[TASK OBJECTIVE]
Search the data for the word "count" and copy every line that contains it.
*** INPUT DATA
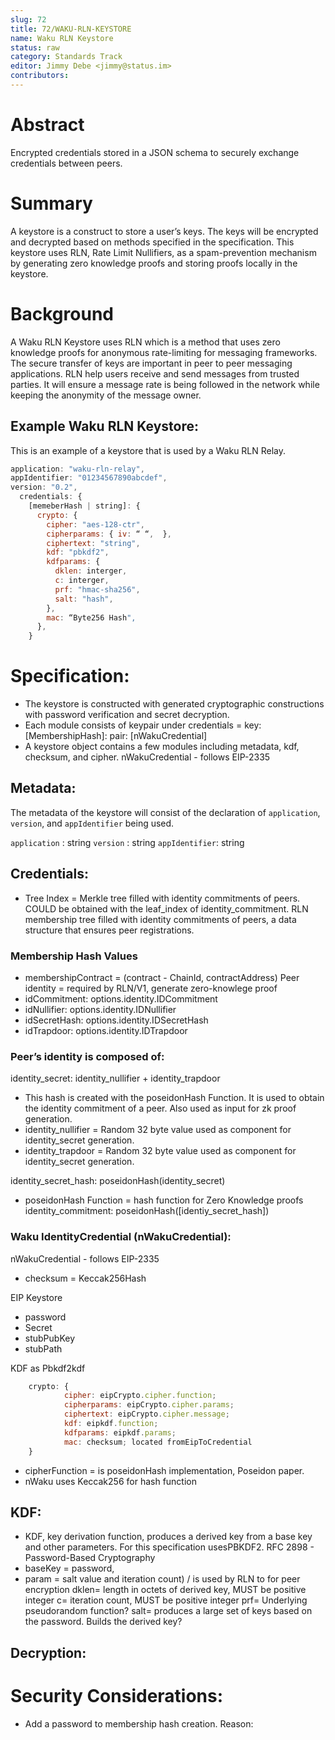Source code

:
```yaml
---
slug: 72
title: 72/WAKU-RLN-KEYSTORE
name: Waku RLN Keystore
status: raw
category: Standards Track
editor: Jimmy Debe <jimmy@status.im>
contributors: 
---
```


# Abstract
Encrypted credentials stored in a JSON schema to securely exchange credentials between peers.

# Summary
A keystore is a construct to store a user’s keys. 
The keys will be encrypted and decrypted based on methods specified in the specification. 
This keystore uses RLN, Rate Limit Nullifiers, as a spam-prevention mechanism by generating zero knowledge proofs and storing proofs locally in the keystore.

# Background
A Waku RLN Keystore uses RLN which is a method that uses zero knowledge proofs for anonymous rate-limiting for messaging frameworks.
The secure transfer of keys are important in peer to peer messaging applications. 
RLN help users receive and send messages from trusted parties.
It will ensure a message rate is being followed in the network while keeping the anonymity of the message owner. 


## Example Waku RLN Keystore:

This is an example of a keystore that is used by a Waku RLN Relay.

```js
application: "waku-rln-relay",
appIdentifier: "01234567890abcdef",
version: "0.2",
  credentials: {
    [memeberHash | string]: {
      crypto: {
        cipher: "aes-128-ctr",
        cipherparams: { iv: “ “,  },
        ciphertext: "string",
        kdf: "pbkdf2",
        kdfparams: {
          dklen: interger,
          c: interger,
          prf: "hmac-sha256",
          salt: "hash",
        },
        mac: “Byte256 Hash",
      },
    }

```
# Specification:
- The keystore is constructed with generated cryptographic constructions with password verification and secret decryption.
- Each module consists of keypair under credentials = key: [MembershipHash]: pair: [nWakuCredential]
- A keystore object contains a few modules including metadata, kdf, checksum, and cipher.
nWakuCredential - follows EIP-2335


## Metadata:
The metadata of the keystore will consist of the declaration of `application`, `version`, and `appIdentifier` being used.

`application` : string
`version` : string
`appIdentifier`: string

## Credentials:
 
- Tree Index = Merkle tree filled with identity commitments of peers.
  COULD be obtained with the leaf_index of identity_commitment.
  RLN membership tree filled with identity commitments of peers, a data structure that ensures peer registrations.
### Membership Hash Values
- membershipContract = (contract - ChainId, contractAddress)
Peer identity = required by RLN/V1, generate zero-knowlege proof
- idCommitment: options.identity.IDCommitment
- idNullifier: options.identity.IDNullifier
- idSecretHash: options.identity.IDSecretHash
- idTrapdoor: options.identity.IDTrapdoor

### Peer’s identity is composed of:
identity_secret: identity_nullifier + identity_trapdoor 
- This hash is created with the poseidonHash Function.
It is used to obtain the identity commitment of a peer.
Also used as input for zk proof generation.
- identity_nullifier =  Random 32 byte value used as component for identity_secret generation.
- identity_trapdoor = Random 32 byte value used as component for identity_secret generation.

identity_secret_hash: poseidonHash(identity_secret)
- poseidonHash Function = hash function for Zero Knowledge proofs 
identity_commitment: poseidonHash([identiy_secret_hash])

### Waku IdentityCredential (nWakuCredential):

nWakuCredential - follows EIP-2335 
- checksum =  Keccak256Hash 

EIP Keystore
- password
- Secret
- stubPubKey
- stubPath
 
KDF as Pbkdf2kdf
```js
	crypto: {
    		cipher: eipCrypto.cipher.function;
    		cipherparams: eipCrypto.cipher.params;
    		ciphertext: eipCrypto.cipher.message;
    		kdf: eipkdf.function;
    		kdfparams: eipkdf.params;
    		mac: checksum; located fromEipToCredential
	}

```
	
- cipherFunction = is poseidonHash implementation, Poseidon paper. 
- nWaku uses Keccak256 for hash function

## KDF: 
- KDF, key derivation function, produces a derived key from a base key and other parameters.
For this specification usesPBKDF2.
RFC 2898 - Password-Based Cryptography
- baseKey = password, 
- param = salt value and iteration count) / is used by RLN to for peer encryption
dklen= length in octets of derived key, MUST be positive integer
c= iteration count, MUST be positive integer
prf= Underlying pseudorandom function?
salt= produces a large set of keys based on the password. Builds the derived key?

## Decryption: 

# Security Considerations:
- Add a password to membership hash creation. Reason:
******
[RESPONSE TO THE TASK]
- param = salt value and iteration count) / is used by RLN to for peer encryption
c= iteration count, MUST be positive integer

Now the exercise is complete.